*** Opening Listed entries ***
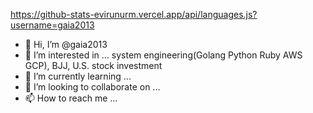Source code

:https://github-stats-evirunurm.vercel.app/api/languages.js?username=gaia2013


- 👋 Hi, I’m @gaia2013
- 👀 I’m interested in ... system engineering(Golang Python Ruby AWS GCP), BJJ, U.S. stock investment
- 🌱 I’m currently learning ...
- 💞️ I’m looking to collaborate on ...
- 📫 How to reach me ...

<!---
gaia2013/gaia2013 is a ✨ special ✨ repository because its `README.md` (this file) appears on your GitHub profile.
You can click the Preview link to take a look at your changes.
--->
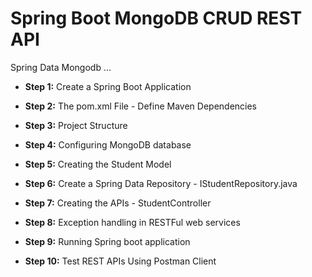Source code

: <!-- canguejamba -->
<!DOCTYPE html>
<html lang="en">

<head>
  <meta charset="UTF-8">
  <meta name="viewport" content="width=device-width, initial-scale=1.0">
  <meta http-equiv="X-UA-Compatible" content="ie=edge">
  <link rel="stylesheet" href="../assets/css/bootstrap.min.css">
  <link rel="stylesheet" href="../assets/css/plyr.css">
  <link rel="stylesheet" href="../assets/css/katex.min.css">
  <link rel="stylesheet" href="../assets/css/styles.css">
</head>

<body>

  <h1 id="">Spring Boot MongoDB CRUD REST API</h1>
<p>Spring Data Mongodb ...</p>
<ul>
<li><p><strong>Step 1:</strong> Create a Spring Boot Application </p></li>
<li><p><strong>Step 2:</strong> The pom.xml File - Define Maven Dependencies </p></li>
<li><p><strong>Step 3:</strong> Project Structure </p></li>
<li><p><strong>Step 4:</strong> Configuring MongoDB database </p></li>
<li><p><strong>Step 5:</strong> Creating the Student Model </p></li>
<li><p><strong>Step 6:</strong> Create a Spring Data Repository - IStudentRepository.java </p></li>
<li><p><strong>Step 7:</strong> Creating the APIs - StudentController </p></li>
<li><p><strong>Step 8:</strong> Exception handling in RESTFul web services </p></li>
<li><p><strong>Step 9:</strong> Running Spring boot application </p></li>
<li><p><strong>Step 10:</strong> Test REST APIs Using Postman Client </p></li>
</ul>


<div class="divider"></div><div class="ud-atom"></div>

</body>

</html>
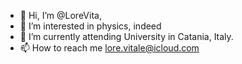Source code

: - 👋 Hi, I’m @LoreVita,
- 👀 I’m interested in physics, indeed
- 🌱 I’m currently attending University in Catania, Italy.
- 📫 How to reach me lore.vitale@icloud.com
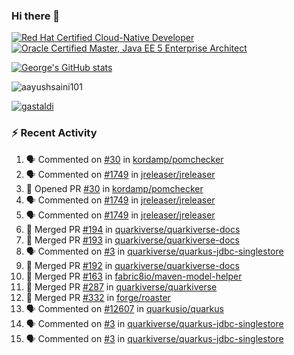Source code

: ### Hi there 👋

<!--START_SECTION:badges-->
[![Red Hat Certified Cloud-Native Developer](https://images.credly.com/size/110x110/images/12ef4e4e-3d8d-4caf-9ab1-858c5bcb9619/image.png)](http://www.credly.com/badges/b6402e31-0894-48e6-b488-e2e551dcc809 "Red Hat Certified Cloud-Native Developer")
[![Oracle Certified Master, Java EE 5 Enterprise Architect](https://images.credly.com/size/110x110/images/1fa3549c-674c-4779-b3d6-d7d64eac2c23/Oracle-Certification-badge_OC-Master.png)](http://www.credly.com/badges/2565574e-b81d-410e-ab7d-24666ddcbe00 "Oracle Certified Master, Java EE 5 Enterprise Architect")
<!--END_SECTION:badges-->

[![George's GitHub stats](https://github-readme-stats.vercel.app/api?username=gastaldi&show=reviews,prs_merged&hide=contribs,prs&theme=transparent&show_icons=true)](https://github.com/anuraghazra/github-readme-stats)

<p align="left"> <img src="https://komarev.com/ghpvc/?username=gastaldi&label=Profile%20views&color=0e75b6&style=for-the-badge" alt="aayushsaini101" /> </p>

<p align="left"> <a href="https://github.com/ryo-ma/github-profile-trophy"><img src="https://github-profile-trophy.vercel.app/?username=gastaldi" alt="gastaldi" /></a> </p>

### :zap: Recent Activity

<!--START_SECTION:activity-->
1. 🗣 Commented on [#30](https://github.com/kordamp/pomchecker/pull/30#issuecomment-2429180560) in [kordamp/pomchecker](https://github.com/kordamp/pomchecker)
2. 🗣 Commented on [#1749](https://github.com/jreleaser/jreleaser/issues/1749#issuecomment-2429132565) in [jreleaser/jreleaser](https://github.com/jreleaser/jreleaser)
3. 💪 Opened PR [#30](https://github.com/kordamp/pomchecker/pull/30) in [kordamp/pomchecker](https://github.com/kordamp/pomchecker)
4. 🗣 Commented on [#1749](https://github.com/jreleaser/jreleaser/issues/1749#issuecomment-2429093056) in [jreleaser/jreleaser](https://github.com/jreleaser/jreleaser)
5. 🗣 Commented on [#1749](https://github.com/jreleaser/jreleaser/issues/1749#issuecomment-2429080805) in [jreleaser/jreleaser](https://github.com/jreleaser/jreleaser)
6. 🎉 Merged PR [#194](https://github.com/quarkiverse/quarkiverse-docs/pull/194) in [quarkiverse/quarkiverse-docs](https://github.com/quarkiverse/quarkiverse-docs)
7. 🎉 Merged PR [#193](https://github.com/quarkiverse/quarkiverse-docs/pull/193) in [quarkiverse/quarkiverse-docs](https://github.com/quarkiverse/quarkiverse-docs)
8. 🗣 Commented on [#3](https://github.com/quarkiverse/quarkus-jdbc-singlestore/pull/3#issuecomment-2429019633) in [quarkiverse/quarkus-jdbc-singlestore](https://github.com/quarkiverse/quarkus-jdbc-singlestore)
9. 🎉 Merged PR [#192](https://github.com/quarkiverse/quarkiverse-docs/pull/192) in [quarkiverse/quarkiverse-docs](https://github.com/quarkiverse/quarkiverse-docs)
10. 🎉 Merged PR [#163](https://github.com/fabric8io/maven-model-helper/pull/163) in [fabric8io/maven-model-helper](https://github.com/fabric8io/maven-model-helper)
11. 🎉 Merged PR [#287](https://github.com/quarkiverse/quarkiverse/pull/287) in [quarkiverse/quarkiverse](https://github.com/quarkiverse/quarkiverse)
12. 🎉 Merged PR [#332](https://github.com/forge/roaster/pull/332) in [forge/roaster](https://github.com/forge/roaster)
13. 🗣 Commented on [#12607](https://github.com/quarkusio/quarkus/issues/12607#issuecomment-2426718082) in [quarkusio/quarkus](https://github.com/quarkusio/quarkus)
14. 🗣 Commented on [#3](https://github.com/quarkiverse/quarkus-jdbc-singlestore/pull/3#issuecomment-2426653833) in [quarkiverse/quarkus-jdbc-singlestore](https://github.com/quarkiverse/quarkus-jdbc-singlestore)
15. 🗣 Commented on [#3](https://github.com/quarkiverse/quarkus-jdbc-singlestore/pull/3#issuecomment-2426651540) in [quarkiverse/quarkus-jdbc-singlestore](https://github.com/quarkiverse/quarkus-jdbc-singlestore)
<!--END_SECTION:activity-->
*** Closing Listed entries ***
» What you need to do
Could you repeat exactly the lines from the first one of the records above through the line containing "- 👀 I’m interested in physics, indeed", leaving out any pictures?

» Solution below
Source code

:https://github-stats-evirunurm.vercel.app/api/languages.js?username=gaia2013


- 👋 Hi, I’m @gaia2013
- 👀 I’m interested in ... system engineering(Golang Python Ruby AWS GCP), BJJ, U.S. stock investment
- 🌱 I’m currently learning ...
- 💞️ I’m looking to collaborate on ...
- 📫 How to reach me ...

<!---
gaia2013/gaia2013 is a ✨ special ✨ repository because its `README.md` (this file) appears on your GitHub profile.
You can click the Preview link to take a look at your changes.
--->
Source code

: <!-- canguejamba -->
<!DOCTYPE html>
<html lang="en">

<head>
  <meta charset="UTF-8">
  <meta name="viewport" content="width=device-width, initial-scale=1.0">
  <meta http-equiv="X-UA-Compatible" content="ie=edge">
  <link rel="stylesheet" href="../assets/css/bootstrap.min.css">
  <link rel="stylesheet" href="../assets/css/plyr.css">
  <link rel="stylesheet" href="../assets/css/katex.min.css">
  <link rel="stylesheet" href="../assets/css/styles.css">
</head>

<body>

  <h1 id="">Spring Boot MongoDB CRUD REST API</h1>
<p>Spring Data Mongodb ...</p>
<ul>
<li><p><strong>Step 1:</strong> Create a Spring Boot Application </p></li>
<li><p><strong>Step 2:</strong> The pom.xml File - Define Maven Dependencies </p></li>
<li><p><strong>Step 3:</strong> Project Structure </p></li>
<li><p><strong>Step 4:</strong> Configuring MongoDB database </p></li>
<li><p><strong>Step 5:</strong> Creating the Student Model </p></li>
<li><p><strong>Step 6:</strong> Create a Spring Data Repository - IStudentRepository.java </p></li>
<li><p><strong>Step 7:</strong> Creating the APIs - StudentController </p></li>
<li><p><strong>Step 8:</strong> Exception handling in RESTFul web services </p></li>
<li><p><strong>Step 9:</strong> Running Spring boot application </p></li>
<li><p><strong>Step 10:</strong> Test REST APIs Using Postman Client </p></li>
</ul>


<div class="divider"></div><div class="ud-atom"></div>

</body>

</html>
Source code

: - 👋 Hi, I’m @LoreVita,
- 👀 I’m interested in physics, indeed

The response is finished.